▸ Prompt
Below are some records. Return exactly the lines from the one with "## Genesis 13" to the one with "3. And he went", and nothing else.

Dataset entries:

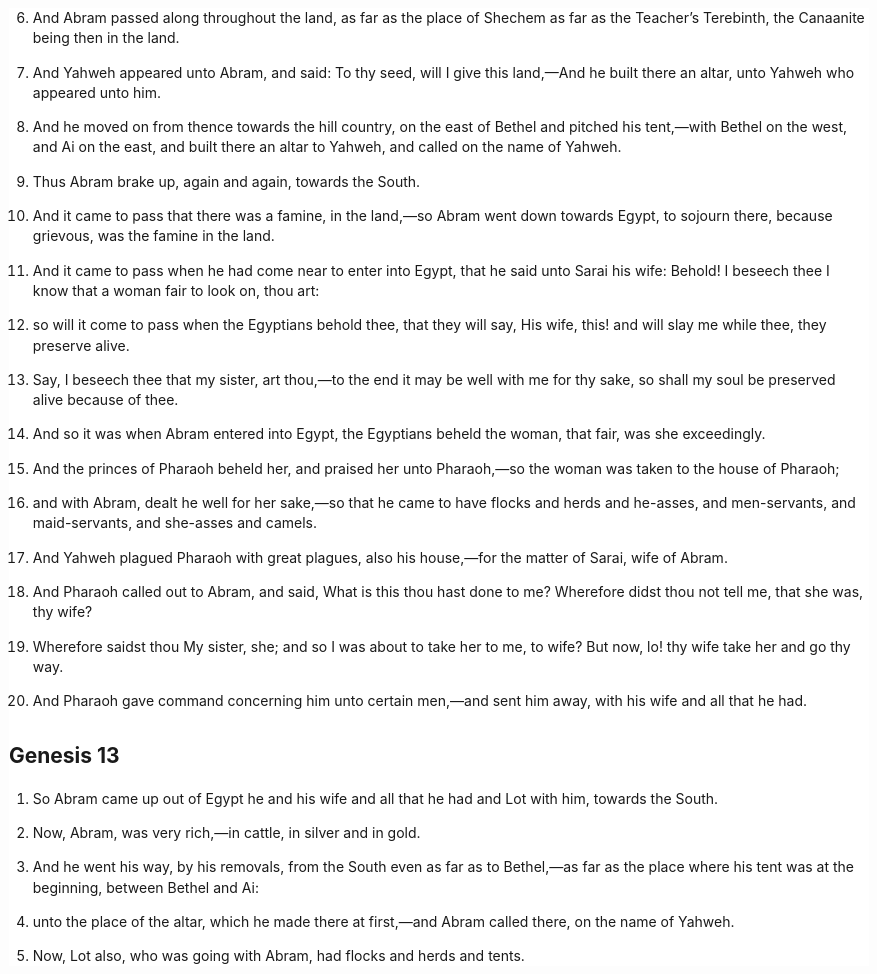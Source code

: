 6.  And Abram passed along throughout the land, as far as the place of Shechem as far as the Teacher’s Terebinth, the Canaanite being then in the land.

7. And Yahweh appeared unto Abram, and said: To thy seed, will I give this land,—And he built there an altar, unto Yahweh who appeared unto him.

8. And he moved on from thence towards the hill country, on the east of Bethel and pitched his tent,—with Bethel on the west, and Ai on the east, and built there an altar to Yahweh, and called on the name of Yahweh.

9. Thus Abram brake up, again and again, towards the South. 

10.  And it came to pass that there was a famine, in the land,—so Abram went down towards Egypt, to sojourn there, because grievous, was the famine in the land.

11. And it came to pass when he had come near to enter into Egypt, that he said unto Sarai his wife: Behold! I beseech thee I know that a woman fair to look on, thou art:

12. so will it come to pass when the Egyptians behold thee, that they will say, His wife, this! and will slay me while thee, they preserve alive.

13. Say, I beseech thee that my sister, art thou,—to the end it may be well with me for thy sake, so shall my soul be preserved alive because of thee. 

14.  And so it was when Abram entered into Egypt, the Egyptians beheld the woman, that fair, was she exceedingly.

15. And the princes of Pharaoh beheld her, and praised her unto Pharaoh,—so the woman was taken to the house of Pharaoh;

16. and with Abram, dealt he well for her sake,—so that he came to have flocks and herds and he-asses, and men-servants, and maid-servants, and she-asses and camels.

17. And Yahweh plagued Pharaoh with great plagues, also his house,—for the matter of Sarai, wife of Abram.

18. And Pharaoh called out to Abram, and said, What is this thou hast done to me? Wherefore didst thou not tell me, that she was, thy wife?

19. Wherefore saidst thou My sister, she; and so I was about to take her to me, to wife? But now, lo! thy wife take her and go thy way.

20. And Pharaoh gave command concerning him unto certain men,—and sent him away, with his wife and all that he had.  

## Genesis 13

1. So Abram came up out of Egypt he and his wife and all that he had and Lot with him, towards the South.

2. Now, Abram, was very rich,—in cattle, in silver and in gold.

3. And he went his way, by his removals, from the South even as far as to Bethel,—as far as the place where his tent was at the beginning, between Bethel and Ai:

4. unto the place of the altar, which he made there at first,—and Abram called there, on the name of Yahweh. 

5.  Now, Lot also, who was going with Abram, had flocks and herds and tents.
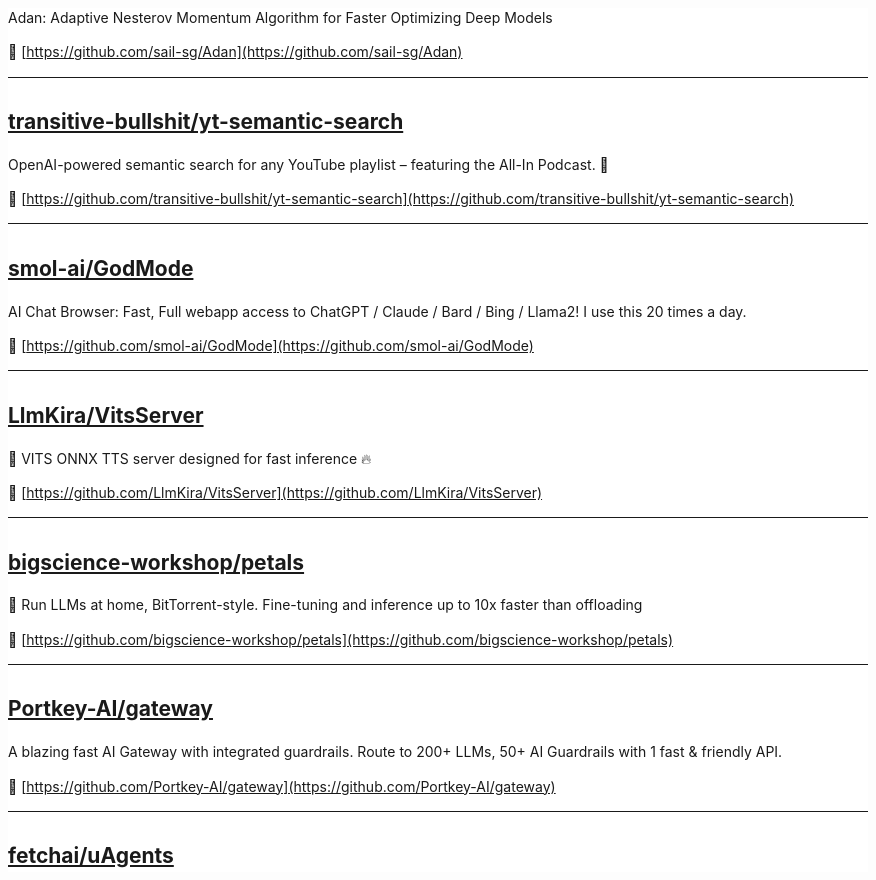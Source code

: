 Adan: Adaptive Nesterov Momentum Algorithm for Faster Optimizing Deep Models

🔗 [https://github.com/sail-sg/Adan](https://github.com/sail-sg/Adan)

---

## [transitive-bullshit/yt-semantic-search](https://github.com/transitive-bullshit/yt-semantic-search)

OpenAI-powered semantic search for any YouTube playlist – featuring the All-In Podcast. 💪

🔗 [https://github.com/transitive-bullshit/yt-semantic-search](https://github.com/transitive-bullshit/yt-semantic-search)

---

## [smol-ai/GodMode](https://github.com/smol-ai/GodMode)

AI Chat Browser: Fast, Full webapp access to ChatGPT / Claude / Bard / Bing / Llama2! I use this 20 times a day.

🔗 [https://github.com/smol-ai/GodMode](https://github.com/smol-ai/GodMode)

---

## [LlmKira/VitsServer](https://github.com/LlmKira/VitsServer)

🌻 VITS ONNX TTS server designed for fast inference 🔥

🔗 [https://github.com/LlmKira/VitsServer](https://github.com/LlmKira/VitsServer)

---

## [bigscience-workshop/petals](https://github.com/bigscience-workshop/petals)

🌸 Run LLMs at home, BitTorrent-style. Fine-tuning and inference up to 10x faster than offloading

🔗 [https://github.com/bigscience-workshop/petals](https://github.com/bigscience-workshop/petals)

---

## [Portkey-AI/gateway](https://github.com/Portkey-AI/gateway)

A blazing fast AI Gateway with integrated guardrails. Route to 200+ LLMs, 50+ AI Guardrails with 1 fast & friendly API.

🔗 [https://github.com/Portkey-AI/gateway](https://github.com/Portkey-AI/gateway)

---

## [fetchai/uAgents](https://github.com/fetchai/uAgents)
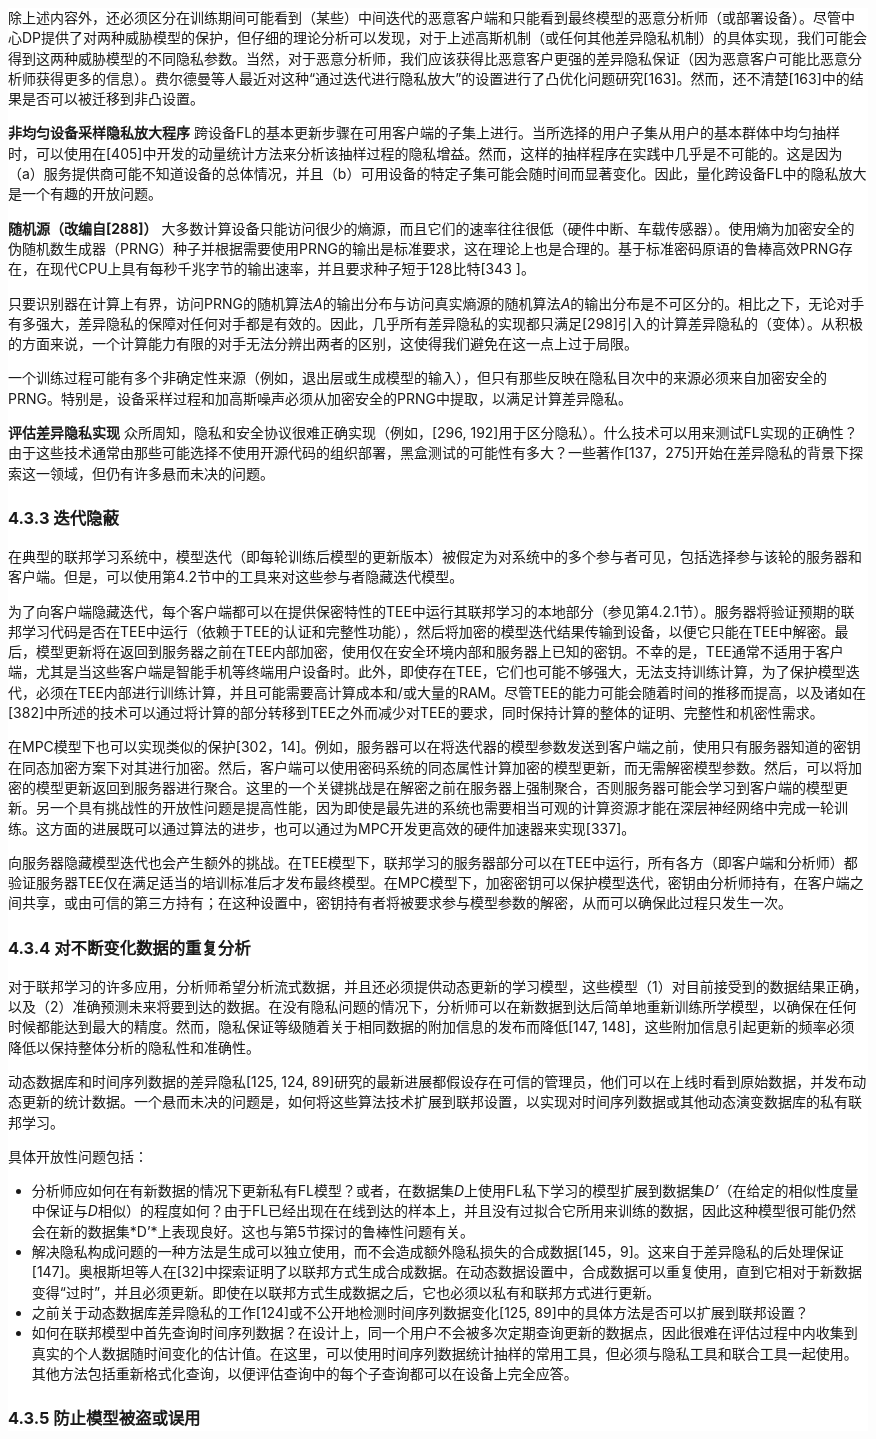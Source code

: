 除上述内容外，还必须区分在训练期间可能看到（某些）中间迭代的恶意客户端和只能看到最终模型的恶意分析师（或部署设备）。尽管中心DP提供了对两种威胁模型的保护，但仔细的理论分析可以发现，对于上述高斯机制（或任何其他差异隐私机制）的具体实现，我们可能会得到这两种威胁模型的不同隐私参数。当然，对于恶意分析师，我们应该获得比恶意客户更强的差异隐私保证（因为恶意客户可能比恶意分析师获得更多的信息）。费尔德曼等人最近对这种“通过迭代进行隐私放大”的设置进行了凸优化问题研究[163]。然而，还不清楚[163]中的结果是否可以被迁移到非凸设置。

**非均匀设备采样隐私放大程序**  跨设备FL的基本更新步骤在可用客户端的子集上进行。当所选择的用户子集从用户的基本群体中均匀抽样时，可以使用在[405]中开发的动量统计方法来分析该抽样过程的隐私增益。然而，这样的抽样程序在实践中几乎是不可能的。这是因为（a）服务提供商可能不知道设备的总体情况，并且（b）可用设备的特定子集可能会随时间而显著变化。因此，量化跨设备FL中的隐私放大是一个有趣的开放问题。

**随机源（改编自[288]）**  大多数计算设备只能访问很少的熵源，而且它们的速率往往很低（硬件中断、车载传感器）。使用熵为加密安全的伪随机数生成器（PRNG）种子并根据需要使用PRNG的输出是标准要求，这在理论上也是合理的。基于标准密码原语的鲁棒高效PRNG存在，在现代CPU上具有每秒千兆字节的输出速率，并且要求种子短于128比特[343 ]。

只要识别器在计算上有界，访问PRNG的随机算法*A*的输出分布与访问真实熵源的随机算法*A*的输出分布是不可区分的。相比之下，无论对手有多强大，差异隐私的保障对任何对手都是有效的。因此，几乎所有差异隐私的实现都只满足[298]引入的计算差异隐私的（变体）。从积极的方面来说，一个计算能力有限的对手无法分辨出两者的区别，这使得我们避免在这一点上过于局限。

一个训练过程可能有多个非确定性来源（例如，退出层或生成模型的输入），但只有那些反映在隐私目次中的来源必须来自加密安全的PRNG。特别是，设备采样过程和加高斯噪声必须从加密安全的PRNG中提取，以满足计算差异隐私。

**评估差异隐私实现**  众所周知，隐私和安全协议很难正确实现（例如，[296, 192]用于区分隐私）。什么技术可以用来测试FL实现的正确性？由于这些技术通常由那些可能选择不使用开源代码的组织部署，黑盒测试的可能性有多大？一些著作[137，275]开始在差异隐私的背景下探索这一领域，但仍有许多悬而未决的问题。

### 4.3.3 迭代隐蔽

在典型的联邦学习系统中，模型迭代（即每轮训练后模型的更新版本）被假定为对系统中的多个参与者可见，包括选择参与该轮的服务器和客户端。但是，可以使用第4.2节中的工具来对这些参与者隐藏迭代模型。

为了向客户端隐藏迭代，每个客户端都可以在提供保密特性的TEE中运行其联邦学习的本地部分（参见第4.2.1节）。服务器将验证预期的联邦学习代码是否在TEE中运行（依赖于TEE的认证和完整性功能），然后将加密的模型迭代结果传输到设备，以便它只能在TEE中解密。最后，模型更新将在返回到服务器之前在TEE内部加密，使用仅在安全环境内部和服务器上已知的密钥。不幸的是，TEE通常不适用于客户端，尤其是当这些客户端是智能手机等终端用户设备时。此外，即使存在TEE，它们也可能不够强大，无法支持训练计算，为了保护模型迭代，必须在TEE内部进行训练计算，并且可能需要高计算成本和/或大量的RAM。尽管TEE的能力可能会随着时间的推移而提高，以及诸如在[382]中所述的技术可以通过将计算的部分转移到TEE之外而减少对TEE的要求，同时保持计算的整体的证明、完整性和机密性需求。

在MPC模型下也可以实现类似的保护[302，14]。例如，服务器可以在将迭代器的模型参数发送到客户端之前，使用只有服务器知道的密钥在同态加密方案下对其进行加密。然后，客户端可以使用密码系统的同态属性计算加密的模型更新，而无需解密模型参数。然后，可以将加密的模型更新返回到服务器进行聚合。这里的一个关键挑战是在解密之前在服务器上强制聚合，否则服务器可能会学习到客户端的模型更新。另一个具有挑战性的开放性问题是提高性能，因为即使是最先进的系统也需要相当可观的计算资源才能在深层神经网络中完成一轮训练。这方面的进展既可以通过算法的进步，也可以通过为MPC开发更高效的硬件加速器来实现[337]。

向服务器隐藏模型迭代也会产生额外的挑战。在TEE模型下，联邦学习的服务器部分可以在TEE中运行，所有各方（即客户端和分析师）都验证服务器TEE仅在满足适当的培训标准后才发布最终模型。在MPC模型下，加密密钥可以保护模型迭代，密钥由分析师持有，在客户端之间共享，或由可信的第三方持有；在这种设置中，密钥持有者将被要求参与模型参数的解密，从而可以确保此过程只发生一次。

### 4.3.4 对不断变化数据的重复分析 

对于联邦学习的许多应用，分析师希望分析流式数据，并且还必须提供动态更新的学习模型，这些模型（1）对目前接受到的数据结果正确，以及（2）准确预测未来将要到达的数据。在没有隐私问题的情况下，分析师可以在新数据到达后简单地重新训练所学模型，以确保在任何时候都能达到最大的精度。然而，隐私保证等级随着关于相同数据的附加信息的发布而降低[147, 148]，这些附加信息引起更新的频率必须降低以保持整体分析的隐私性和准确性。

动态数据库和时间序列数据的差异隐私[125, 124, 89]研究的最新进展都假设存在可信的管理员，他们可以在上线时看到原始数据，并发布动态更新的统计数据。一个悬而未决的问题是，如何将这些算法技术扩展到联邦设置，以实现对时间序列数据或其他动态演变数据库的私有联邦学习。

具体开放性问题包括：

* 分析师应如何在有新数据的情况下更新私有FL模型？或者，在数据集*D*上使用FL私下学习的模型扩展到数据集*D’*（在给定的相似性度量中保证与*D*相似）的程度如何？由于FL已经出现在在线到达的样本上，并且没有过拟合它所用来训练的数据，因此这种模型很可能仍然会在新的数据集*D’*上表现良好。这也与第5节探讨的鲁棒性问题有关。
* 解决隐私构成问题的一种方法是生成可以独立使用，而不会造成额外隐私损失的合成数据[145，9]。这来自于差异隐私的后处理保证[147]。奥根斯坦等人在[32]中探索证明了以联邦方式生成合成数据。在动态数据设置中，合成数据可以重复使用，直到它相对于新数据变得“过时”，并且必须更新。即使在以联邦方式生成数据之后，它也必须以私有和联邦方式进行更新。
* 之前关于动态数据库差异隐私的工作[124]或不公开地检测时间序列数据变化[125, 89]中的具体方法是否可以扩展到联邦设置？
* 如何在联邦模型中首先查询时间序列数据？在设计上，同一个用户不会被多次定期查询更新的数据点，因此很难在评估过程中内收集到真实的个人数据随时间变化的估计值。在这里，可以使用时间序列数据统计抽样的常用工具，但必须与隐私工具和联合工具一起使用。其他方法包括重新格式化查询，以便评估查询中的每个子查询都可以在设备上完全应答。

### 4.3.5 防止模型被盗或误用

▸ Solution for this exercise
## Genesis 13

1. So Abram came up out of Egypt he and his wife and all that he had and Lot with him, towards the South.

2. Now, Abram, was very rich,—in cattle, in silver and in gold.

3. And he went his way, by his removals, from the South even as far as to Bethel,—as far as the place where his tent was at the beginning, between Bethel and Ai:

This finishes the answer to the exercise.